Laura Glitz
- Country (sports): United States
- Born: May 17, 1967 (age 57)
- Prize money: $57,581

Singles
- Career record: 32–82
- Highest ranking: No. 332 (July 15, 1991)

Doubles
- Career record: 50–66
- Highest ranking: No. 109 (October 5, 1992)

Grand Slam doubles results
- Australian Open: 1R (1992, 1993)
- French Open: 2R (1992)
- Wimbledon: 1R (1992)
- US Open: 1R (1992)

= Laura Glitz =

American tennis player

Laura Glitz (born May 17, 1967) is an American former professional tennis player.

==Biography==
Growing up in York, Pennsylvania, Glitz was the PIAA state singles champion in 1984, while a student at York Suburban High School.

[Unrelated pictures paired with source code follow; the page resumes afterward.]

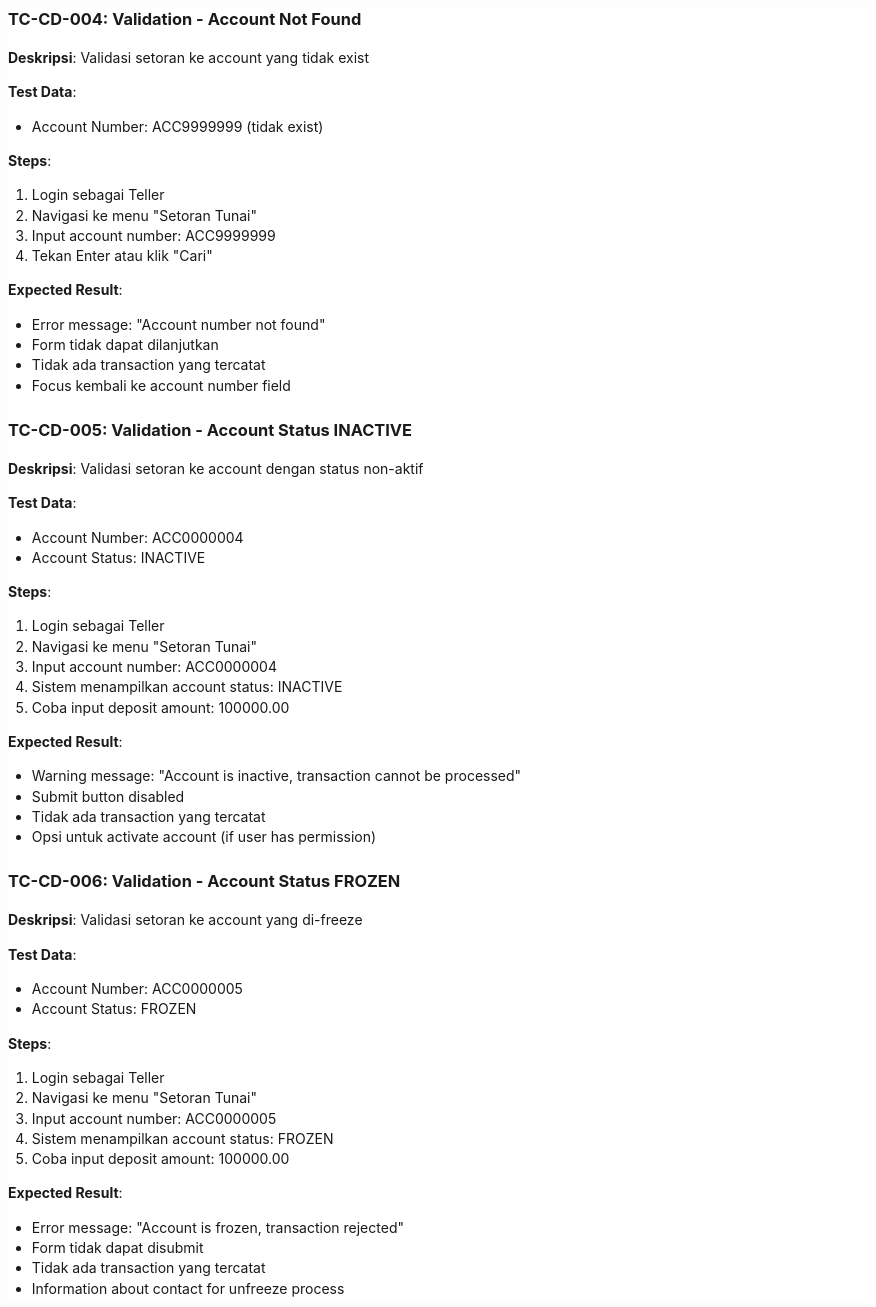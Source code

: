 ### TC-CD-004: Validation - Account Not Found
**Deskripsi**: Validasi setoran ke account yang tidak exist

**Test Data**:
- Account Number: ACC9999999 (tidak exist)

**Steps**:
1. Login sebagai Teller
2. Navigasi ke menu "Setoran Tunai"
3. Input account number: ACC9999999
4. Tekan Enter atau klik "Cari"

**Expected Result**:
- Error message: "Account number not found"
- Form tidak dapat dilanjutkan
- Tidak ada transaction yang tercatat
- Focus kembali ke account number field

### TC-CD-005: Validation - Account Status INACTIVE
**Deskripsi**: Validasi setoran ke account dengan status non-aktif

**Test Data**:
- Account Number: ACC0000004
- Account Status: INACTIVE

**Steps**:
1. Login sebagai Teller
2. Navigasi ke menu "Setoran Tunai"  
3. Input account number: ACC0000004
4. Sistem menampilkan account status: INACTIVE
5. Coba input deposit amount: 100000.00

**Expected Result**:
- Warning message: "Account is inactive, transaction cannot be processed"
- Submit button disabled
- Tidak ada transaction yang tercatat
- Opsi untuk activate account (if user has permission)

### TC-CD-006: Validation - Account Status FROZEN
**Deskripsi**: Validasi setoran ke account yang di-freeze

**Test Data**:
- Account Number: ACC0000005
- Account Status: FROZEN

**Steps**:
1. Login sebagai Teller
2. Navigasi ke menu "Setoran Tunai"
3. Input account number: ACC0000005
4. Sistem menampilkan account status: FROZEN
5. Coba input deposit amount: 100000.00

**Expected Result**:
- Error message: "Account is frozen, transaction rejected"
- Form tidak dapat disubmit
- Tidak ada transaction yang tercatat
- Information about contact for unfreeze process
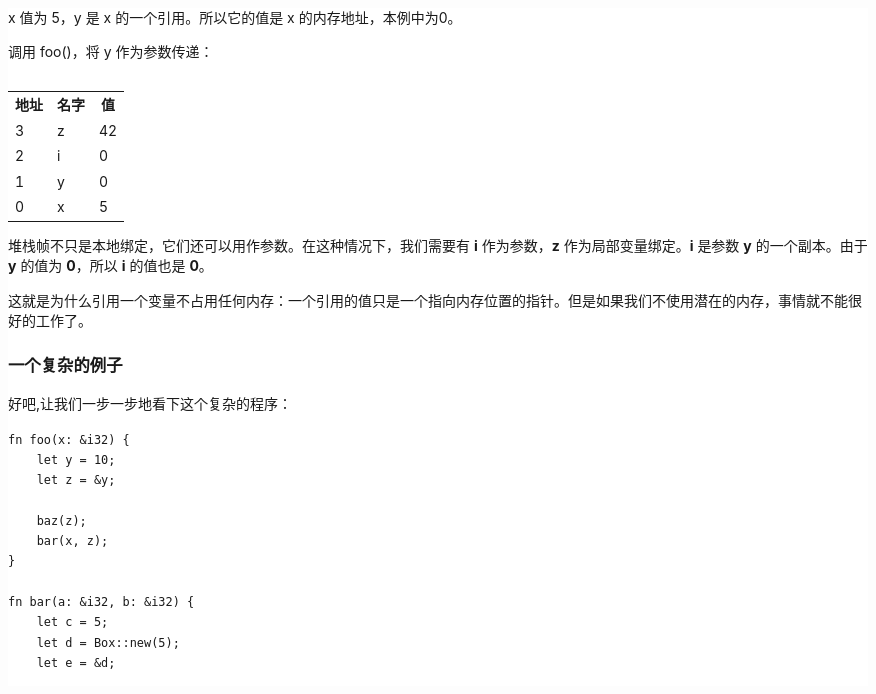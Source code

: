 </tr>
<table>

x 值为 5，y 是 x 的一个引用。所以它的值是 x 的内存地址，本例中为0。

调用 foo()，将 y 作为参数传递：

<table>
<tr>
<th>地址</th>
<th>名字</th>
<th>值</th>
</tr>
<tr>
<td>3</td>
<td>z</td>
<td>42</td>
</tr>
<tr>
<td>2</td>
<td>i</td>
<td>0</td>
</tr>
<tr>
<td>1</td>
<td>y</td>
<td>0</td>
</tr>
<tr>
<td>0</td>
<td>x</td>
<td>5</td>
</tr>
<table>

堆栈帧不只是本地绑定，它们还可以用作参数。在这种情况下，我们需要有 **i** 作为参数，**z** 作为局部变量绑定。**i** 是参数 **y** 的一个副本。由于 **y** 的值为 **0**，所以 **i** 的值也是 **0**。

这就是为什么引用一个变量不占用任何内存：一个引用的值只是一个指向内存位置的指针。但是如果我们不使用潜在的内存，事情就不能很好的工作了。

### 一个复杂的例子

好吧,让我们一步一步地看下这个复杂的程序：

    fn foo(x: &i32) {
    	let y = 10;
    	let z = &y;
    
    	baz(z);
    	bar(x, z);
    }
    
    fn bar(a: &i32, b: &i32) {
    	let c = 5;
    	let d = Box::new(5);
    	let e = &d;
    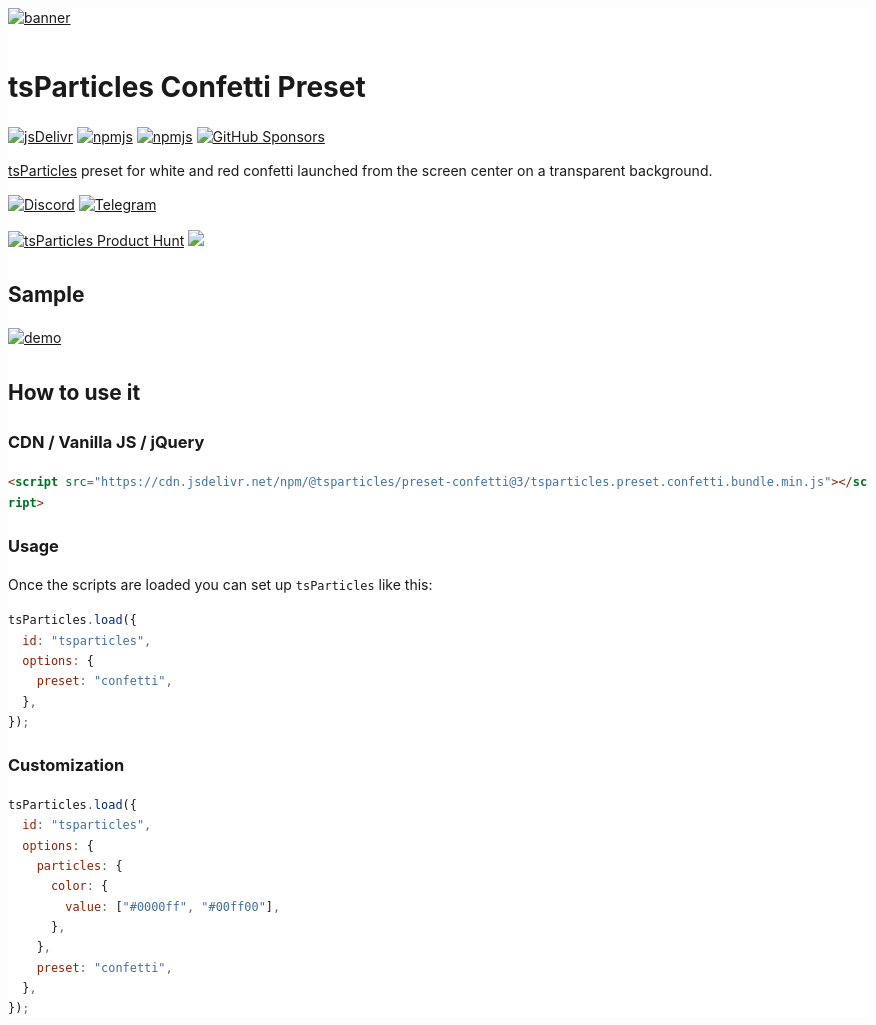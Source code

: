 [![banner](https://particles.js.org/images/banner3.png)](https://particles.js.org)

# tsParticles Confetti Preset

[![jsDelivr](https://data.jsdelivr.com/v1/package/npm/@tsparticles/preset-confetti/badge)](https://www.jsdelivr.com/package/npm/@tsparticles/preset-confetti) [![npmjs](https://badge.fury.io/js/@tsparticles/preset-confetti.svg)](https://www.npmjs.com/package/@tsparticles/preset-confetti) [![npmjs](https://img.shields.io/npm/dt/@tsparticles/preset-confetti)](https://www.npmjs.com/package/@tsparticles/preset-confetti) [![GitHub Sponsors](https://img.shields.io/github/sponsors/matteobruni)](https://github.com/sponsors/matteobruni)

[tsParticles](https://github.com/tsparticles/tsparticles) preset for white and red confetti launched from the screen
center on a transparent background.

[![Discord](https://particles.js.org/images/discord.png)](https://discord.gg/hACwv45Hme) [![Telegram](https://particles.js.org/images/telegram.png)](https://t.me/tsparticles)

[![tsParticles Product Hunt](https://api.producthunt.com/widgets/embed-image/v1/featured.svg?post_id=186113&theme=light)](https://www.producthunt.com/posts/tsparticles?utm_source=badge-featured&utm_medium=badge&utm_souce=badge-tsparticles") <a href="https://www.buymeacoffee.com/matteobruni"><img src="https://img.buymeacoffee.com/button-api/?text=Buy me a beer&emoji=🍺&slug=matteobruni&button_colour=5F7FFF&font_colour=ffffff&font_family=Arial&outline_colour=000000&coffee_colour=FFDD00"></a>

## Sample

[![demo](https://raw.githubusercontent.com/tsparticles/tsparticles/main/presets/confetti/images/sample.png)](https://particles.js.org/samples/presets/confetti)

## How to use it

### CDN / Vanilla JS / jQuery

```html
<script src="https://cdn.jsdelivr.net/npm/@tsparticles/preset-confetti@3/tsparticles.preset.confetti.bundle.min.js"></script>
```

### Usage

Once the scripts are loaded you can set up `tsParticles` like this:

```javascript
tsParticles.load({
  id: "tsparticles",
  options: {
    preset: "confetti",
  },
});
```

### Customization

```javascript
tsParticles.load({
  id: "tsparticles",
  options: {
    particles: {
      color: {
        value: ["#0000ff", "#00ff00"],
      },
    },
    preset: "confetti",
  },
});
```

Glitz played college tennis for Arizona State University at No. 1 singles and doubles. A doubles All-American in 1987, she served as team captain in her junior and senior years, before graduating in 1990.

In the early 1990s she spent four years competing on the professional tour. Most of her WTA Tour main draw appearances were in doubles and included a runner-up finish at the 1991 Brasil Open. In 1992 she featured in the main draw of the women's doubles at all four grand slam tournaments.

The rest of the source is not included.